Yang berhak mewajibkan, menyunahkan, memubahkan, memakruhkan,
dan mengharamkan sesuatu hanya Tuhan. Ulama dan kita semua hanya menafsiri
sesuatu. Kalau MUI bilang ”rokok itu haram”, itu posisinya beliau-beliau
berpendapat bahwa karena sesuatu dan lain hal, maka diperhitungkan bahwa Tuhan
tidak memperkenankan hal itu diperbuat.
Setiap orang, sepanjang memenuhi persyaratan metodologis dan
syar’i, berhak menelurkan pendapat masing-masing tentang kehalalan dan
keharaman rokok dan apapun. Muhammadiyah dan NU pun tidak merekomendasikan
pengharaman rokok. Artinya, para ulama dari dua organisasi Islam terbesar itu
memiliki pendapat yang berbeda.
Sebelum saya mengambil keputusan untuk mewakili pendapat
Tuhan untuk mewajibkan menghalalkan atau mengharamkan sesuatu hal, sangat
banyak persyaratan yang harus saya penuhi. Terutama persyaratan riset,
sesaksama mungkin dan ini sungguh persoalan sangat besar, ruwet, luas, detail.

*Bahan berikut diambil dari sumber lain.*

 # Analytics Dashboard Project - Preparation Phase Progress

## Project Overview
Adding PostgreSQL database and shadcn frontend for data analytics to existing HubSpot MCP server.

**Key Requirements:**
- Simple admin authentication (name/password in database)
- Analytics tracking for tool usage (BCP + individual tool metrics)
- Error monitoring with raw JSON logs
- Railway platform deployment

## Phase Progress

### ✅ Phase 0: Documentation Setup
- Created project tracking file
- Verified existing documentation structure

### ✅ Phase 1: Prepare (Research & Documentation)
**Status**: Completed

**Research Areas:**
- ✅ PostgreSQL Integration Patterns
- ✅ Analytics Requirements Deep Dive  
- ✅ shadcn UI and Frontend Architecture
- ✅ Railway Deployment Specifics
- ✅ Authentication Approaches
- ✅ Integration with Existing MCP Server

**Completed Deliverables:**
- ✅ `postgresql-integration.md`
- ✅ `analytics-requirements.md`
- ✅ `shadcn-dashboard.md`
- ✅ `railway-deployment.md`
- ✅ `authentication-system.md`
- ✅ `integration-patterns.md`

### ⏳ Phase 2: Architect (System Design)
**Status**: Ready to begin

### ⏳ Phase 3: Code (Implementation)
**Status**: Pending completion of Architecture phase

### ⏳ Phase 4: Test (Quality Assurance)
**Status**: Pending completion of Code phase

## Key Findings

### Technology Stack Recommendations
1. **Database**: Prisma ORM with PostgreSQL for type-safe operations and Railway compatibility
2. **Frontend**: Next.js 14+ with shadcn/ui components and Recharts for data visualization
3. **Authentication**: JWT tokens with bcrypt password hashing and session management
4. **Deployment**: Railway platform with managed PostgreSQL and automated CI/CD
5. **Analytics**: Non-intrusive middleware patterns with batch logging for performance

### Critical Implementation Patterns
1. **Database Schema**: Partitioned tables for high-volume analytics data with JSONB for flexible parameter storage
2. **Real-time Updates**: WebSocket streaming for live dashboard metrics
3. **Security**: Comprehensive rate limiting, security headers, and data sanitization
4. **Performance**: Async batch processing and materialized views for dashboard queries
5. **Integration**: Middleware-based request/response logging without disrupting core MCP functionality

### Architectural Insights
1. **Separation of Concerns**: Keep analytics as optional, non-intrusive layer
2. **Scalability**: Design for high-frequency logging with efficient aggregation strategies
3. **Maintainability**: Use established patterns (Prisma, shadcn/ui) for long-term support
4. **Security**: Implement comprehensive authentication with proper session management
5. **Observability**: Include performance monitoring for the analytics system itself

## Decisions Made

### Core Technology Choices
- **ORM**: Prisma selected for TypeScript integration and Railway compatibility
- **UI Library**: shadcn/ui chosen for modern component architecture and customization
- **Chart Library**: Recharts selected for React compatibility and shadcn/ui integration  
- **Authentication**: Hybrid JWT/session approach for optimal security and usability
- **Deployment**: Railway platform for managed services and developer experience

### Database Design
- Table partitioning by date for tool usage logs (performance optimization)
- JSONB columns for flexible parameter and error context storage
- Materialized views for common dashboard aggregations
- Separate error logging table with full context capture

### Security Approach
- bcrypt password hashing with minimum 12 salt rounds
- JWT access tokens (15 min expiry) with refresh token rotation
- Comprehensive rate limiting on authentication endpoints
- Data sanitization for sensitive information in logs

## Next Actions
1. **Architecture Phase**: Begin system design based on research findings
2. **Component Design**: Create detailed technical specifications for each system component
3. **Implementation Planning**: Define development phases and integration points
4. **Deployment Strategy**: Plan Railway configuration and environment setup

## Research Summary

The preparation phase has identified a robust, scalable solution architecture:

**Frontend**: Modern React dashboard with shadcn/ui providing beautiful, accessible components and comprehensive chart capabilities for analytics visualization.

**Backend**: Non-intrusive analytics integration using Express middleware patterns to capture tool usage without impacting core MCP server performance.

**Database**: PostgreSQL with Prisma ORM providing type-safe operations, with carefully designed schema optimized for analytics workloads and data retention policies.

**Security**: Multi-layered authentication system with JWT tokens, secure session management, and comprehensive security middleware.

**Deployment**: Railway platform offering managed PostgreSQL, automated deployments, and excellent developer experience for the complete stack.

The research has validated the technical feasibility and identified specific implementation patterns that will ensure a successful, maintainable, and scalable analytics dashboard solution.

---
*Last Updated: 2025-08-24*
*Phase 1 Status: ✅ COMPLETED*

Kemudian andaipun persyaratan itu mampu saya penuhi, saya
tidak punya hak untuk mengharuskan siapa pun saja sependapat dengan saya atau
apalagi melakukan dan tidak melakukan sesuatu sejalan dengan pandangan saya. Nabi
saja tidak berhak mewajibkan siapa pun melakukan salat.
Hak itu ada hanya pada Tuhan, Nabi sekadar menyampaikan dan
memelihara kemaslahatannya. Para ulama dan kita semua bisa kelak teruji,
ternyata sependapat dengan Tuhan, bisa juga akan terlindas oleh peringatan
keras Allah: ”Lima tuharrimu ma ahallallohu lak”, kenapa kau haramkan sesuatu
yang dihalalkan oleh Tuhan untukmu?
Tapi jangan lupa bisa juga terjadi sebaliknya: kenapa aku
halalkan yang Allah haramkan? Mungkin benar rokok itu haram dan saya akan masuk
neraka karena itu, bersama ulama agung Indonesia Buya Hamka, perokok yang jauh
lebih berat dibandingkan saya yang sama sekali tidak nyandu rokok. Juga ada
teman saya di neraka almarhum Kiai Mbah Siroj Klaten yang hingga usianya 94
tahun merokok empat bungkus sehari. Dengan demikian bangsa Indonesia akan
tercatat sebagai pemegang rekor tertinggi masuk neraka karena rokok.